>>>
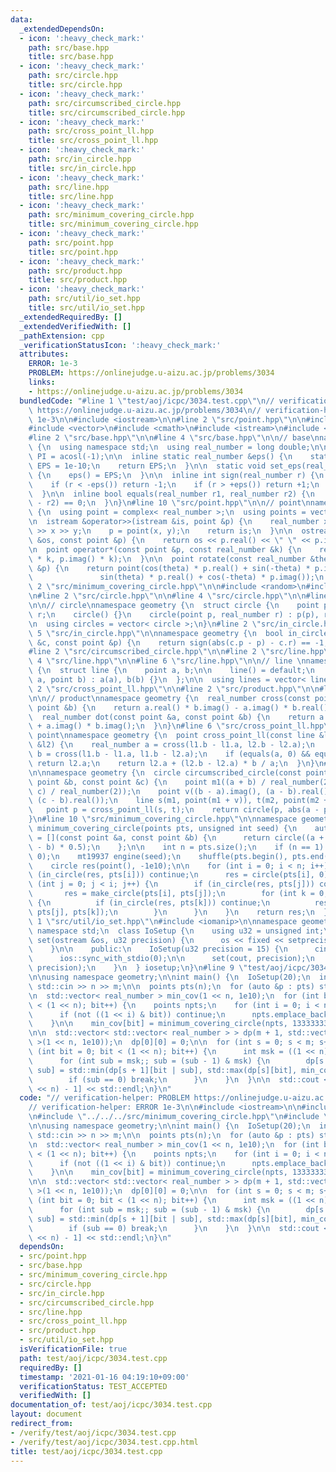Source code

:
 ```yaml
---
data:
  _extendedDependsOn:
  - icon: ':heavy_check_mark:'
    path: src/base.hpp
    title: src/base.hpp
  - icon: ':heavy_check_mark:'
    path: src/circle.hpp
    title: src/circle.hpp
  - icon: ':heavy_check_mark:'
    path: src/circumscribed_circle.hpp
    title: src/circumscribed_circle.hpp
  - icon: ':heavy_check_mark:'
    path: src/cross_point_ll.hpp
    title: src/cross_point_ll.hpp
  - icon: ':heavy_check_mark:'
    path: src/in_circle.hpp
    title: src/in_circle.hpp
  - icon: ':heavy_check_mark:'
    path: src/line.hpp
    title: src/line.hpp
  - icon: ':heavy_check_mark:'
    path: src/minimum_covering_circle.hpp
    title: src/minimum_covering_circle.hpp
  - icon: ':heavy_check_mark:'
    path: src/point.hpp
    title: src/point.hpp
  - icon: ':heavy_check_mark:'
    path: src/product.hpp
    title: src/product.hpp
  - icon: ':heavy_check_mark:'
    path: src/util/io_set.hpp
    title: src/util/io_set.hpp
  _extendedRequiredBy: []
  _extendedVerifiedWith: []
  _pathExtension: cpp
  _verificationStatusIcon: ':heavy_check_mark:'
  attributes:
    ERROR: 1e-3
    PROBLEM: https://onlinejudge.u-aizu.ac.jp/problems/3034
    links:
    - https://onlinejudge.u-aizu.ac.jp/problems/3034
  bundledCode: "#line 1 \"test/aoj/icpc/3034.test.cpp\"\n// verification-helper: PROBLEM\
    \ https://onlinejudge.u-aizu.ac.jp/problems/3034\n// verification-helper: ERROR\
    \ 1e-3\n\n#include <iostream>\n\n#line 2 \"src/point.hpp\"\n\n#include <complex>\n\
    #include <vector>\n#include <cmath>\n#include <istream>\n#include <ostream>\n\n\
    #line 2 \"src/base.hpp\"\n\n#line 4 \"src/base.hpp\"\n\n// base\nnamespace geometry\
    \ {\n  using namespace std;\n  using real_number = long double;\n\n  const real_number\
    \ PI = acosl(-1);\n\n  inline static real_number &eps() {\n    static real_number\
    \ EPS = 1e-10;\n    return EPS;\n  }\n\n  static void set_eps(real_number EPS)\
    \ {\n    eps() = EPS;\n  }\n\n  inline int sign(real_number r) {\n    set_eps(1e-10);\n\
    \    if (r < -eps()) return -1;\n    if (r > +eps()) return +1;\n    return 0;\n\
    \  }\n\n  inline bool equals(real_number r1, real_number r2) {\n    return sign(r1\
    \ - r2) == 0;\n  }\n}\n#line 10 \"src/point.hpp\"\n\n// point\nnamespace geometry\
    \ {\n  using point = complex< real_number >;\n  using points = vector< point >;\n\
    \n  istream &operator>>(istream &is, point &p) {\n    real_number x, y;\n    is\
    \ >> x >> y;\n    p = point(x, y);\n    return is;\n  }\n\n  ostream &operator<<(ostream\
    \ &os, const point &p) {\n    return os << p.real() << \" \" << p.imag();\n  }\n\
    \n  point operator*(const point &p, const real_number &k) {\n    return point(p.real()\
    \ * k, p.imag() * k);\n  }\n\n  point rotate(const real_number &theta, const point\
    \ &p) {\n    return point(cos(theta) * p.real() + sin(-theta) * p.imag(),\n  \
    \               sin(theta) * p.real() + cos(-theta) * p.imag());\n  }\n}\n#line\
    \ 2 \"src/minimum_covering_circle.hpp\"\n\n#include <random>\n#include <algorithm>\n\
    \n#line 2 \"src/circle.hpp\"\n\n#line 4 \"src/circle.hpp\"\n\n#line 6 \"src/circle.hpp\"\
    \n\n// circle\nnamespace geometry {\n  struct circle {\n    point p;\n    real_number\
    \ r;\n    circle() {}\n    circle(point p, real_number r) : p(p), r(r) {}\n  };\n\
    \n  using circles = vector< circle >;\n}\n#line 2 \"src/in_circle.hpp\"\n\n#line\
    \ 5 \"src/in_circle.hpp\"\n\nnamespace geometry {\n  bool in_circle(const circle\
    \ &c, const point &p) {\n    return sign(abs(c.p - p) - c.r) == -1;\n  }\n}\n\
    #line 2 \"src/circumscribed_circle.hpp\"\n\n#line 2 \"src/line.hpp\"\n\n#line\
    \ 4 \"src/line.hpp\"\n\n#line 6 \"src/line.hpp\"\n\n// line \nnamespace geometry\
    \ {\n  struct line {\n    point a, b;\n\n    line() = default;\n    line(point\
    \ a, point b) : a(a), b(b) {}\n  };\n\n  using lines = vector< line >;\n}\n#line\
    \ 2 \"src/cross_point_ll.hpp\"\n\n#line 2 \"src/product.hpp\"\n\n#line 4 \"src/product.hpp\"\
    \n\n// product\nnamespace geometry {\n  real_number cross(const point &a, const\
    \ point &b) {\n    return a.real() * b.imag() - a.imag() * b.real();\n  }\n\n\
    \  real_number dot(const point &a, const point &b) {\n    return a.real() * b.real()\
    \ + a.imag() * b.imag();\n  }\n}\n#line 6 \"src/cross_point_ll.hpp\"\n\n// cross\
    \ point\nnamespace geometry {\n  point cross_point_ll(const line &l1, const line\
    \ &l2) {\n    real_number a = cross(l1.b - l1.a, l2.b - l2.a);\n    real_number\
    \ b = cross(l1.b - l1.a, l1.b - l2.a);\n    if (equals(a, 0) && equals(b, 0))\
    \ return l2.a;\n    return l2.a + (l2.b - l2.a) * b / a;\n  }\n}\n#line 8 \"src/circumscribed_circle.hpp\"\
    \n\nnamespace geometry {\n  circle circumscribed_circle(const point &a, const\
    \ point &b, const point &c) {\n    point m1((a + b) / real_number(2)), m2((b +\
    \ c) / real_number(2));\n    point v((b - a).imag(), (a - b).real()), w((b - c).imag(),\
    \ (c - b).real());\n    line s(m1, point(m1 + v)), t(m2, point(m2 + w));\n\n \
    \   point p = cross_point_ll(s, t);\n    return circle(p, abs(a - p));\n  }\n\
    }\n#line 10 \"src/minimum_covering_circle.hpp\"\n\nnamespace geometry {\n  circle\
    \ minimum_covering_circle(points pts, unsigned int seed) {\n    auto make_circle\
    \ = [](const point &a, const point &b) {\n      return circle((a + b) * 0.5, abs(a\
    \ - b) * 0.5);\n    };\n\n    int n = pts.size();\n    if (n == 1) return circle(pts[0],\
    \ 0);\n    mt19937 engine(seed);\n    shuffle(pts.begin(), pts.end(), engine);\n\
    \    circle res(point(), -1e10);\n\n    for (int i = 0; i < n; i++) {\n      if\
    \ (in_circle(res, pts[i])) continue;\n      res = circle(pts[i], 0);\n      for\
    \ (int j = 0; j < i; j++) {\n        if (in_circle(res, pts[j])) continue;\n \
    \       res = make_circle(pts[i], pts[j]);\n        for (int k = 0; k < j; k++)\
    \ {\n          if (in_circle(res, pts[k])) continue;\n          res = circumscribed_circle(pts[i],\
    \ pts[j], pts[k]);\n        }\n      }\n    }\n    return res;\n  }\n}\n#line\
    \ 1 \"src/util/io_set.hpp\"\n#include <iomanip>\n\nnamespace geometry {\n  using\
    \ namespace std;\n  class IoSetup {\n    using u32 = unsigned int;\n\n    void\
    \ set(ostream &os, u32 precision) {\n      os << fixed << setprecision(precision);\n\
    \    }\n\n    public:\n    IoSetup(u32 precision = 15) {\n      cin.tie(0);\n\
    \      ios::sync_with_stdio(0);\n\n      set(cout, precision);\n      set(cerr,\
    \ precision);\n    }\n  } iosetup;\n}\n#line 9 \"test/aoj/icpc/3034.test.cpp\"\
    \n\nusing namespace geometry;\n\nint main() {\n  IoSetup(20);\n  int n, m;\n \
    \ std::cin >> n >> m;\n\n  points pts(n);\n  for (auto &p : pts) std::cin >> p;\n\
    \n  std::vector< real_number > min_cov(1 << n, 1e10);\n  for (int bit = 0; bit\
    \ < (1 << n); bit++) {\n    points npts;\n    for (int i = 0; i < n; i++) {\n\
    \      if (not ((1 << i) & bit)) continue;\n      npts.emplace_back(pts[i]);\n\
    \    }\n\n    min_cov[bit] = minimum_covering_circle(npts, 133333333).r;\n  }\n\
    \n\n  std::vector< std::vector< real_number > > dp(m + 1, std::vector< real_number\
    \ >(1 << n, 1e10));\n  dp[0][0] = 0;\n\n  for (int s = 0; s < m; s++) {\n    for\
    \ (int bit = 0; bit < (1 << n); bit++) {\n      int msk = ((1 << n) - 1) - bit;\n\
    \      for (int sub = msk;; sub = (sub - 1) & msk) {\n        dp[s + 1][bit |\
    \ sub] = std::min(dp[s + 1][bit | sub], std::max(dp[s][bit], min_cov[sub]));\n\
    \        if (sub == 0) break;\n      }\n    }\n  }\n\n  std::cout << dp[m][(1\
    \ << n) - 1] << std::endl;\n}\n"
  code: "// verification-helper: PROBLEM https://onlinejudge.u-aizu.ac.jp/problems/3034\n\
    // verification-helper: ERROR 1e-3\n\n#include <iostream>\n\n#include \"../../../src/point.hpp\"\
    \n#include \"../../../src/minimum_covering_circle.hpp\"\n#include \"../../../src/util/io_set.hpp\"\
    \n\nusing namespace geometry;\n\nint main() {\n  IoSetup(20);\n  int n, m;\n \
    \ std::cin >> n >> m;\n\n  points pts(n);\n  for (auto &p : pts) std::cin >> p;\n\
    \n  std::vector< real_number > min_cov(1 << n, 1e10);\n  for (int bit = 0; bit\
    \ < (1 << n); bit++) {\n    points npts;\n    for (int i = 0; i < n; i++) {\n\
    \      if (not ((1 << i) & bit)) continue;\n      npts.emplace_back(pts[i]);\n\
    \    }\n\n    min_cov[bit] = minimum_covering_circle(npts, 133333333).r;\n  }\n\
    \n\n  std::vector< std::vector< real_number > > dp(m + 1, std::vector< real_number\
    \ >(1 << n, 1e10));\n  dp[0][0] = 0;\n\n  for (int s = 0; s < m; s++) {\n    for\
    \ (int bit = 0; bit < (1 << n); bit++) {\n      int msk = ((1 << n) - 1) - bit;\n\
    \      for (int sub = msk;; sub = (sub - 1) & msk) {\n        dp[s + 1][bit |\
    \ sub] = std::min(dp[s + 1][bit | sub], std::max(dp[s][bit], min_cov[sub]));\n\
    \        if (sub == 0) break;\n      }\n    }\n  }\n\n  std::cout << dp[m][(1\
    \ << n) - 1] << std::endl;\n}\n"
  dependsOn:
  - src/point.hpp
  - src/base.hpp
  - src/minimum_covering_circle.hpp
  - src/circle.hpp
  - src/in_circle.hpp
  - src/circumscribed_circle.hpp
  - src/line.hpp
  - src/cross_point_ll.hpp
  - src/product.hpp
  - src/util/io_set.hpp
  isVerificationFile: true
  path: test/aoj/icpc/3034.test.cpp
  requiredBy: []
  timestamp: '2021-01-16 04:19:10+09:00'
  verificationStatus: TEST_ACCEPTED
  verifiedWith: []
documentation_of: test/aoj/icpc/3034.test.cpp
layout: document
redirect_from:
- /verify/test/aoj/icpc/3034.test.cpp
- /verify/test/aoj/icpc/3034.test.cpp.html
title: test/aoj/icpc/3034.test.cpp
---
```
<<<
From the material above, copy out every line bearing the string "iostream".

▶ **Task answer**:
    \ 1e-3\n\n#include <iostream>\n\n#line 2 \"src/point.hpp\"\n\n#include <complex>\n\
    // verification-helper: ERROR 1e-3\n\n#include <iostream>\n\n#include \"../../../src/point.hpp\"\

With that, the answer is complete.